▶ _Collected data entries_
--------
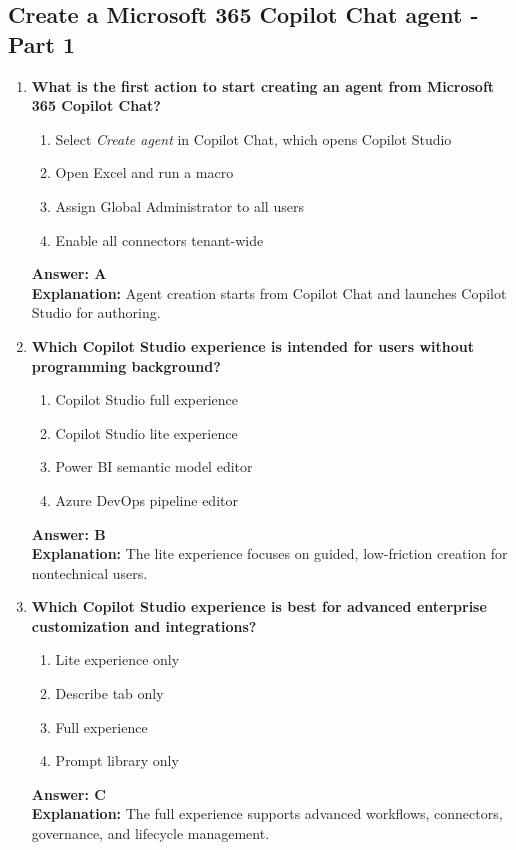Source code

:\documentclass[10pt]{article}
\begin{document}
\subsection{Create a Microsoft 365 Copilot Chat agent - Part 1}
\begin{enumerate}[leftmargin=*]

\item \textbf{What is the first action to start creating an agent from Microsoft 365 Copilot Chat?}
\begin{enumerate}[label=\Alph*.]
  \item Select \textit{Create agent} in Copilot Chat, which opens Copilot Studio
  \item Open Excel and run a macro
  \item Assign Global Administrator to all users
  \item Enable all connectors tenant-wide
\end{enumerate}
\textbf{Answer: A}\\
\textbf{Explanation:} Agent creation starts from Copilot Chat and launches Copilot Studio for authoring.

\item \textbf{Which Copilot Studio experience is intended for users without programming background?}
\begin{enumerate}[label=\Alph*.]
  \item Copilot Studio full experience
  \item Copilot Studio lite experience
  \item Power BI semantic model editor
  \item Azure DevOps pipeline editor
\end{enumerate}
\textbf{Answer: B}\\
\textbf{Explanation:} The lite experience focuses on guided, low-friction creation for nontechnical users.

\item \textbf{Which Copilot Studio experience is best for advanced enterprise customization and integrations?}
\begin{enumerate}[label=\Alph*.]
  \item Lite experience only
  \item Describe tab only
  \item Full experience
  \item Prompt library only
\end{enumerate}
\textbf{Answer: C}\\
\textbf{Explanation:} The full experience supports advanced workflows, connectors, governance, and lifecycle management.


\end{enumerate}
\end{document}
--------
▶ _Task to complete_
An exact reproduction of the data is needed, with no pictures included.

▶ _Result of this exercise_
Source code

:\documentclass[10pt]{article}
\begin{document}
\subsection{Create a Microsoft 365 Copilot Chat agent - Part 1}
\begin{enumerate}[leftmargin=*]

\item \textbf{What is the first action to start creating an agent from Microsoft 365 Copilot Chat?}
\begin{enumerate}[label=\Alph*.]
  \item Select \textit{Create agent} in Copilot Chat, which opens Copilot Studio
  \item Open Excel and run a macro
  \item Assign Global Administrator to all users
  \item Enable all connectors tenant-wide
\end{enumerate}
\textbf{Answer: A}\\
\textbf{Explanation:} Agent creation starts from Copilot Chat and launches Copilot Studio for authoring.

\item \textbf{Which Copilot Studio experience is intended for users without programming background?}
\begin{enumerate}[label=\Alph*.]
  \item Copilot Studio full experience
  \item Copilot Studio lite experience
  \item Power BI semantic model editor
  \item Azure DevOps pipeline editor
\end{enumerate}
\textbf{Answer: B}\\
\textbf{Explanation:} The lite experience focuses on guided, low-friction creation for nontechnical users.

\item \textbf{Which Copilot Studio experience is best for advanced enterprise customization and integrations?}
\begin{enumerate}[label=\Alph*.]
  \item Lite experience only
  \item Describe tab only
  \item Full experience
  \item Prompt library only
\end{enumerate}
\textbf{Answer: C}\\
\textbf{Explanation:} The full experience supports advanced workflows, connectors, governance, and lifecycle management.


\end{enumerate}
\end{document}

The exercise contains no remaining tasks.